Challenging subconscious habits

Can brands influence subconscious behavior?

The gap between ‘say v. do’ is getting bigger and bigger.

Choice. A word packed with seemingly infinite possibilities. In one study, consumers significantly underestimated how many food-related choices they made in a single day. Out of 200 actual choices they made (236 to be exact), the average consumer identified 15. [1]

What’s happening here?

With the increasing number of choices we have to make every day, our brain is trying to keep up, making rules that automate these decisions. And, because we’re always trying to get more out of life, we are unlikely to notice the automation as it happens.

The output? A larger, more obvious gap between what we say we do, versus what we actually do.

Mining the subconscious: how to move the machine (your mind)

How consumers think and feel – which impacts how they act – is highly motivated by the subconscious. With significant increases in choice and stimulus available to us today, shifting the subconscious is much more difficult. The brain is working harder than ever to help us make decisions on our daily behavior, in order to make space for new choices.

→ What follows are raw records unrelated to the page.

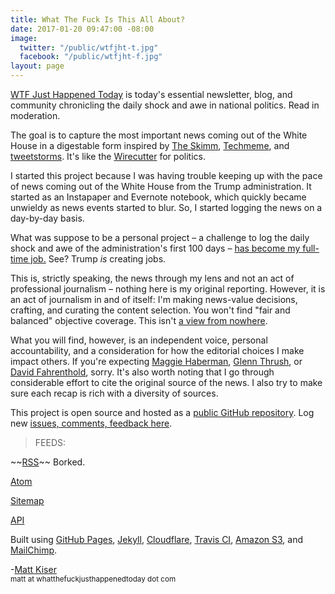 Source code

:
 ```yaml
---
title: What The Fuck Is This All About?
date: 2017-01-20 09:47:00 -08:00
image:
  twitter: "/public/wtfjht-t.jpg"
  facebook: "/public/wtfjht-f.jpg"
layout: page
---
```


<p class="lead"><a href="{{ site.baseurl }}/">WTF Just Happened Today</a> is today's essential newsletter, blog, and community chronicling the daily shock and awe in national politics. Read in moderation.</p>

<p>The goal is to capture the most important news coming out of the White House in a digestable form inspired by <a href="http://www.theskimm.com/">The Skimm</a>, <a href="http://techmeme.com/">Techmeme</a>, and <a href="http://www.theverge.com/2016/12/13/13936946/twitter-tweetstorm-thread-timeline-medium">tweetstorms</a>. It's like the <a href="http://thewirecutter.com/">Wirecutter</a> for politics.</p>

I started this project because I was having trouble keeping up with the pace of news coming out of the White House from the Trump administration. It started as an Instapaper and Evernote notebook, which quickly became unwieldy as news events started to blur. So, I started logging the news on a day-by-day basis.

What was suppose to be a personal project – a challenge to log the daily shock and awe of the administration's first 100 days – <a href="https://whatthefuckjusthappenedtoday.com/meta/trump-creates-one-new-job/">has become my full-time job.</a> See? Trump *is* creating jobs.

This is, strictly speaking, the news through my lens and not an act of professional journalism – nothing here is my original reporting. However, it is an act of journalism in and of itself: I'm making news-value decisions, crafting, and curating the content selection. You won't find "fair and balanced" objective coverage. This isn't [a view from nowhere](http://pressthink.org/2010/11/the-view-from-nowhere-questions-and-answers/).

What you will find, however, is an independent voice, personal accountability, and a consideration for how the editorial choices I make impact others. If you're expecting <a href="https://twitter.com/maggieNYT" target="_blank">Maggie Haberman</a>, <a href="https://twitter.com/glennthrush" target="_blank">Glenn Thrush</a>, or <a href="https://twitter.com/Fahrenthold" target="_blank">David Fahrenthold</a>, sorry. It's also worth noting that I go through considerable effort to cite the original source of the news. I also try to make sure each recap is rich with a diversity of sources.

This project is open source and hosted as a [public GitHub repository](https://github.com/mkiser/WTFJHT). Log new [issues, comments, feedback here](https://github.com/mkiser/WTFJHT/issues).

> FEEDS:
>
\~\~<a href="https://whatthefuckjusthappenedtoday.com/rss.xml">RSS</a>\~\~ Borked.
> 
<a href="https://whatthefuckjusthappenedtoday.com/atom.xml">Atom</a>
> 
<a href="https://whatthefuckjusthappenedtoday.com/sitemap.xml">Sitemap</a>
> 
<a href="https://whatthefuckjusthappenedtoday.com/api/v1/pages.json">API</a>
>

Built using <a href="https://pages.github.com/">GitHub Pages</a>, <a href="http://jekyllrb.com/">Jekyll</a>, <a href="https://www.cloudflare.com">Cloudflare</a>, [Travis CI](https://travis-ci.org/mkiser/WTFJHT), [Amazon S3](https://aws.amazon.com/s3/), and <a href="https://mailchimp.com/">MailChimp</a>.

<p class="lead">-<a href="https://twitter.com/matt_kiser/">Matt Kiser</a><br>
<small>matt at whatthefuckjusthappenedtoday dot com</small>
</p>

Put simply: the automation engine is running hot, making it even more important to understand how our decisions are influenced.

So, what creates the biases influencing our subconscious?

Behavioral economists, led by Daniel Kahneman, have helped to define the principles which shape and guide behavior (the brain’s automation) and which underpin many of the predetermined biases which consumers have.

Kahneman and his colleagues helped define key concepts including anchoring, framing, ego depletion and reciprocity bias. Anchoring is the cognitive bias which, during decision making, occurs when individuals use an initial piece of information to make subsequent judgments. We rely too heavily on, or are anchored too blindly by, one piece of information when making a decision.

For example, as a person looks to buy a used car, he or she may focus heavily on the mileage reading and model year of the car. This criterion may form the basis for evaluating the value of the car, rather than considering how well the engine or transmission is maintained.

All of these biases have a significant impact on how consumers make decisions every day. Retail strategy, store, and packaging design have been particularly influenced by research which demonstrates how shoppers anchor and frame in-store.

There is a wealth of data and research describing anchoring and these other biases (listed above) and how they influence behaviors. Moreover, many of these studies offer insight on how marketing strategists can influence particular mindsets and behaviors towards certain brands.

Failing to tackle consumer bias

We provide consumers with too many opportunities to go unchallenged in insight and strategic planning. We take them at their word in small groups, blindly believing that what we observe in ethnography is typical and expect longitudinal studies to reduce confirmation bias.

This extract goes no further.